**WORK INSTRUCTIONS:** The answer must be one number: the count of lines in the data below that include "known".
Segment Start: LISTED RECORDS
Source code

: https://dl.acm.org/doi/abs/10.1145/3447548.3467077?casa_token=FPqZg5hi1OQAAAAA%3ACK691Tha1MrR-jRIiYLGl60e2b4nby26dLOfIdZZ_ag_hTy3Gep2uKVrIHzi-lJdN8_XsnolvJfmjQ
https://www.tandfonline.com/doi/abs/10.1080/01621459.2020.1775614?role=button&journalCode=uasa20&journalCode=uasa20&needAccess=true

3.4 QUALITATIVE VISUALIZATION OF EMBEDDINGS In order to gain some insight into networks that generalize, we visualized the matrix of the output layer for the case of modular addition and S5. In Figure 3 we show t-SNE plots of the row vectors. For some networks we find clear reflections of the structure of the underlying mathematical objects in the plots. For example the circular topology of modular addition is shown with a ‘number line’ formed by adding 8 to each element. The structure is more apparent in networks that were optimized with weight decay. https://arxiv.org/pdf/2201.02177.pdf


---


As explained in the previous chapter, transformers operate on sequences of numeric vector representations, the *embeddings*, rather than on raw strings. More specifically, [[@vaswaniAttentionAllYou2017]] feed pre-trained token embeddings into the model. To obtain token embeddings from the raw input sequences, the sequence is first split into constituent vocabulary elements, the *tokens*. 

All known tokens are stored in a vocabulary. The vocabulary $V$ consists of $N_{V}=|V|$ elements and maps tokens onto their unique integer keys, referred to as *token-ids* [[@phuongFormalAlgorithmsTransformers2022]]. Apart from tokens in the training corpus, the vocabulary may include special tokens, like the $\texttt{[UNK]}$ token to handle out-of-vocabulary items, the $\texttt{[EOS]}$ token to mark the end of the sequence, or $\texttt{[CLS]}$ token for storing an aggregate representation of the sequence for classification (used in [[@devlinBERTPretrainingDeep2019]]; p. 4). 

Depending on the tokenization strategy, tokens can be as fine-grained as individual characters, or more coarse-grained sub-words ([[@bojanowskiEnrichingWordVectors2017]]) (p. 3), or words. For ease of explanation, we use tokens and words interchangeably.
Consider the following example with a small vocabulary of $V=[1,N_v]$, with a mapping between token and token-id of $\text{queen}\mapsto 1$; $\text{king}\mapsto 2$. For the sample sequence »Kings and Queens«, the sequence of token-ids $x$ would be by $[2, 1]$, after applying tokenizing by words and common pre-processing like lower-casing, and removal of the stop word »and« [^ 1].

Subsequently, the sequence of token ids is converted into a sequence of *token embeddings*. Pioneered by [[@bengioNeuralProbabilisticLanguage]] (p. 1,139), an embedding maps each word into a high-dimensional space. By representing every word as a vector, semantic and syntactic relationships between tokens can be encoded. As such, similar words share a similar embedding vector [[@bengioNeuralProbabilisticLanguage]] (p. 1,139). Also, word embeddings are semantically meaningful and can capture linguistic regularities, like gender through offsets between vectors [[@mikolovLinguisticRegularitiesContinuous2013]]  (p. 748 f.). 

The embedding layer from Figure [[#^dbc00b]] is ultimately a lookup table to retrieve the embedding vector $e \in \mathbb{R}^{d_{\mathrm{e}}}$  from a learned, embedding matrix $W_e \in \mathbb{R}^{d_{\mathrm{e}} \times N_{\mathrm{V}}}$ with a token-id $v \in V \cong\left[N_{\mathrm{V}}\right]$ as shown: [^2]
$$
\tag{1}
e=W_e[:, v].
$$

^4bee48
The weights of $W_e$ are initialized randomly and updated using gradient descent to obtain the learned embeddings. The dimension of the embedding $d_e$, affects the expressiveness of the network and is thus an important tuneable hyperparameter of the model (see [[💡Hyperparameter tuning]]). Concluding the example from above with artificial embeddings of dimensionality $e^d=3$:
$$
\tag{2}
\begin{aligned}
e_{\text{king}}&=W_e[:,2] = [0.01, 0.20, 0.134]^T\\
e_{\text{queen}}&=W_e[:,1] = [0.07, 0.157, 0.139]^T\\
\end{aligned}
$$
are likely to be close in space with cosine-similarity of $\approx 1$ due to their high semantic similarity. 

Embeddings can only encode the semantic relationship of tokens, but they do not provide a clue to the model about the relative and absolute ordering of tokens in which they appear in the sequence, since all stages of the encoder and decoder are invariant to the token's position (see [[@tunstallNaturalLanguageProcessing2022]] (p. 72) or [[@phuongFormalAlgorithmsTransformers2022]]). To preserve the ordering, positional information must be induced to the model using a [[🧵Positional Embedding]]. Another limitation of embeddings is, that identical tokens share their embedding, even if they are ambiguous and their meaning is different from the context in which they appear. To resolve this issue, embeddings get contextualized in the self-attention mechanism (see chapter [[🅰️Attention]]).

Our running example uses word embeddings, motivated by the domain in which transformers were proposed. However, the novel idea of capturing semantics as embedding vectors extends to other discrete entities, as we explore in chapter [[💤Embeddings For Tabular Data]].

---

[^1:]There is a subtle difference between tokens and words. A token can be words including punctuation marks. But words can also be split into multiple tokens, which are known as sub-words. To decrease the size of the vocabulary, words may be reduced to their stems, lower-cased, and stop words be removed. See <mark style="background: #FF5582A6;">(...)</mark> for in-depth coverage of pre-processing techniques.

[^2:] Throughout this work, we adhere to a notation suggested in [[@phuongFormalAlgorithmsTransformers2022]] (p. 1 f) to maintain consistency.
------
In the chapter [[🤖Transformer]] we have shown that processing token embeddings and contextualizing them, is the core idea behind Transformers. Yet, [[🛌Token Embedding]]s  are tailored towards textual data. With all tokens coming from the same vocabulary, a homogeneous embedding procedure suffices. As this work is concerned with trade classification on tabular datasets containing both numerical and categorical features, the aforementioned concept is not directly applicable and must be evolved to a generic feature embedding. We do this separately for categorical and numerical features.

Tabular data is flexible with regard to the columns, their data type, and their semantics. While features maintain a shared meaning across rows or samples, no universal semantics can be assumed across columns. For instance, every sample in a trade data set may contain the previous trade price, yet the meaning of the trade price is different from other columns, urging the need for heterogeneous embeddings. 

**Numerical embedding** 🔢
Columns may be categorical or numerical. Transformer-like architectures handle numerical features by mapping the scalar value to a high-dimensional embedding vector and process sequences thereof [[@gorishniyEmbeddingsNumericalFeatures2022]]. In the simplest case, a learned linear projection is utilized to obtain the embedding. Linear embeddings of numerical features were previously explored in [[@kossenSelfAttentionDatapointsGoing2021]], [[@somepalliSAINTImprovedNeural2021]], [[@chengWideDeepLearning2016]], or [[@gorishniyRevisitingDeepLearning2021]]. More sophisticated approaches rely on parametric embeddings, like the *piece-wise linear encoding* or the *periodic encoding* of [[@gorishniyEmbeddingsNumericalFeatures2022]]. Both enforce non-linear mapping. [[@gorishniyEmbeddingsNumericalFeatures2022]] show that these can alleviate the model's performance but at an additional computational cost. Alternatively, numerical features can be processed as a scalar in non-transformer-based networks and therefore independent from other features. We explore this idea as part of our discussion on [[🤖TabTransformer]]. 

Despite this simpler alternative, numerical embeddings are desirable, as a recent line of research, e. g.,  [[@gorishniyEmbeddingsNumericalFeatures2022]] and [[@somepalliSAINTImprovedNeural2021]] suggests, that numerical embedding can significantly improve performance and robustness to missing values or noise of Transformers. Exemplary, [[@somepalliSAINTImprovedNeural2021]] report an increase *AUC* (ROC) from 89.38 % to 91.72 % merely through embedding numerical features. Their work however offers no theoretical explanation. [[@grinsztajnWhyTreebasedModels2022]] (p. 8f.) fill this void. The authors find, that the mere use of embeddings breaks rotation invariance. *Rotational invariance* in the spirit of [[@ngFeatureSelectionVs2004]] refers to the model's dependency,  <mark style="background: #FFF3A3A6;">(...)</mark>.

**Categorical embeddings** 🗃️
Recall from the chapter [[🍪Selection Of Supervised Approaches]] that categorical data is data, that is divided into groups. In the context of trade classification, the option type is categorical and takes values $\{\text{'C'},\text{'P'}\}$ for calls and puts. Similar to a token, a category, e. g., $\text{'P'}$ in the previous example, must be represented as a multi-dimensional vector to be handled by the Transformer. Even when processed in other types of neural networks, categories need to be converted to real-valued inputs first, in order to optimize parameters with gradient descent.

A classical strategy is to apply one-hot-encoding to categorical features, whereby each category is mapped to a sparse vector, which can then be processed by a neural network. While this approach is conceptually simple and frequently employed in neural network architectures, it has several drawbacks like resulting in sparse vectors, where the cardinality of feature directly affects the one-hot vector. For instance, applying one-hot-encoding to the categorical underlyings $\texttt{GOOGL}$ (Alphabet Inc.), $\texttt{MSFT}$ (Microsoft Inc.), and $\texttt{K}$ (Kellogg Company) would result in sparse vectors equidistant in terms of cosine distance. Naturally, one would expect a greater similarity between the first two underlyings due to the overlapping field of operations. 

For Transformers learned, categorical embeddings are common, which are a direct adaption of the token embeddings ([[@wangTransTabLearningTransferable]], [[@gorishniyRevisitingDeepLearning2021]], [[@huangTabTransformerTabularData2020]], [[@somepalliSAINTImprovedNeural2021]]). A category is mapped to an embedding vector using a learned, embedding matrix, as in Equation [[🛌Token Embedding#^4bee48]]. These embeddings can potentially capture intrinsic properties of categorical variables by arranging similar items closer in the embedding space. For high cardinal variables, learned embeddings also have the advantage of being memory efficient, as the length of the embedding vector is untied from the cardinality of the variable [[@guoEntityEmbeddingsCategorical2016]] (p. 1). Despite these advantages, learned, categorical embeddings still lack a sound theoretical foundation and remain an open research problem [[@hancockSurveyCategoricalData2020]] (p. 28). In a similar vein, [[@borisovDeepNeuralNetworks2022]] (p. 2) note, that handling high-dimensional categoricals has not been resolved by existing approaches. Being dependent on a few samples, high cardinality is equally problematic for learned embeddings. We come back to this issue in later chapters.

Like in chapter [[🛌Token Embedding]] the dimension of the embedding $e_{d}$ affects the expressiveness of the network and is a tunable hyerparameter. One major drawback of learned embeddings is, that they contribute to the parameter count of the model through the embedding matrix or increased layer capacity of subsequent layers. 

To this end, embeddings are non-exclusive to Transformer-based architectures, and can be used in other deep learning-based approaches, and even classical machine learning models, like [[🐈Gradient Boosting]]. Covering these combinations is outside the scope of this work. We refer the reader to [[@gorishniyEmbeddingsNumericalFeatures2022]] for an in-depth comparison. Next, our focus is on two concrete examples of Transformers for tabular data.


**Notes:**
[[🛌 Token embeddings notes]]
Segment End: LISTED RECORDS
**EXERCISE SOLUTION:** 2